沖縄戦の始まりは一九四四年一〇・一〇空襲。のべ一四〇〇機、五波にわたる米軍の空襲で、日本軍の飛行場、港湾だけでなく、民家、病院、学校が焼けた。米軍は焼夷弾という新型爆弾を使用し沖縄中を焼き尽くし、一五〇〇人の死傷者が出た。制海権、制空権を米軍が掌握し、沖縄が完全に孤島となって、住む家がない、着る服がない、食べる物がないという住民にとっての戦争の苦しみが本当に始まった。
孤島となった沖縄で日本軍は「六〇万県民の総決起」「軍官民共生共死の一体化」を打ち出し、一七〜四五才の防衛隊、一六〜六〇才の義勇隊、すべての中学・高等女学校を対象とした学徒隊という形で、県民の根こそぎ総動員をはかる。学徒隊の任務は、女子は野戦病院、陸軍病院での看護活動、男子は戦場での電話線の補修や伝令、弾薬運搬、橋の補修や壕掘り、爆弾を背負っての斬りこみなどに動員された。皇民化教育の影響をもっとも強く受けた一〇代の少年少女は「お国のため」「天皇のため」に身を投げうって懸命に働き、傷つき死んだ。

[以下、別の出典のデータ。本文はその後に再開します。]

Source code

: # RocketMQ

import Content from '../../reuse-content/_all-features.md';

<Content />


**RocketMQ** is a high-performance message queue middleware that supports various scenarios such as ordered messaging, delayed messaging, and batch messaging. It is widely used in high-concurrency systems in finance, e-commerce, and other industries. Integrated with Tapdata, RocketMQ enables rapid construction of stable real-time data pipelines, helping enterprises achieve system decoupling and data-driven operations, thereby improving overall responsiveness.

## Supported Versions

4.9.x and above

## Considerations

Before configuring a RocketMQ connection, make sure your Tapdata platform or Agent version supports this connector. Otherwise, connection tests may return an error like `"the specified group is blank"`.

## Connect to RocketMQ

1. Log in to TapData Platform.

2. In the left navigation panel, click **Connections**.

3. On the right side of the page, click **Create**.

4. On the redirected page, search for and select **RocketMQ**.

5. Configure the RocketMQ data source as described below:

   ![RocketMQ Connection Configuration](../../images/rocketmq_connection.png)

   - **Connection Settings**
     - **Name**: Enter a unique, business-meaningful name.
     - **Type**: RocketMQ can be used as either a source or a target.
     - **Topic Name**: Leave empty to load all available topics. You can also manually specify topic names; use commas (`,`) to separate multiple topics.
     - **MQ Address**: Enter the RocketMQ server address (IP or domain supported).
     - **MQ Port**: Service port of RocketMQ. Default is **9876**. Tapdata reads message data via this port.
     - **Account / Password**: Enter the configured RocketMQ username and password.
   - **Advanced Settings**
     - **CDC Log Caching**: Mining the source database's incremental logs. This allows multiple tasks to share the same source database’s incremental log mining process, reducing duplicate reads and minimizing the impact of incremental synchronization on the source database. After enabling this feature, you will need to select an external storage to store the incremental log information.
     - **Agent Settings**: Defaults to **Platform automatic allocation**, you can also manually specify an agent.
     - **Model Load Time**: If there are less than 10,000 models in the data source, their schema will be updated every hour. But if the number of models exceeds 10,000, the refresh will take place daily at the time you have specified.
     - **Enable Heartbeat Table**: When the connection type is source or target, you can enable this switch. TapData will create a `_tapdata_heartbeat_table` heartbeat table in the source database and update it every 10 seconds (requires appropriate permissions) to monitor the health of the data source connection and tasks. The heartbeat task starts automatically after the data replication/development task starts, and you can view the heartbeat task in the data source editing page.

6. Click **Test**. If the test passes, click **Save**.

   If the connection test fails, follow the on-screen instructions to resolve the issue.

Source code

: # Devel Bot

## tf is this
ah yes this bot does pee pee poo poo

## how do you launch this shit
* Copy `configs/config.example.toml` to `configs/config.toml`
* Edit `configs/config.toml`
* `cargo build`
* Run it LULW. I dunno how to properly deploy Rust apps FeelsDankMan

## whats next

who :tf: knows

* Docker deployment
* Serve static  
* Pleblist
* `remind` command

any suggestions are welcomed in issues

学徒隊の動員は形の上では「保護者の同意」「志願」という体裁をとったところもありはしたが、何ら法律に根拠を持たない軍による不法な動員であった。その中には、吉村昭『陸軍2等兵比嘉真一』で描かれたように一四歳で陸軍二等兵という少年もいた。沖縄の学徒隊は天皇制日本国家の県民に対する戦争犯罪の典型だ。平和公園に設置された「全学徒隊の碑」は日本の戦争犯罪を告発するとともに、学徒隊の少年少女の記憶を永遠にとどめるモニュメントとして静かに立ち続ける。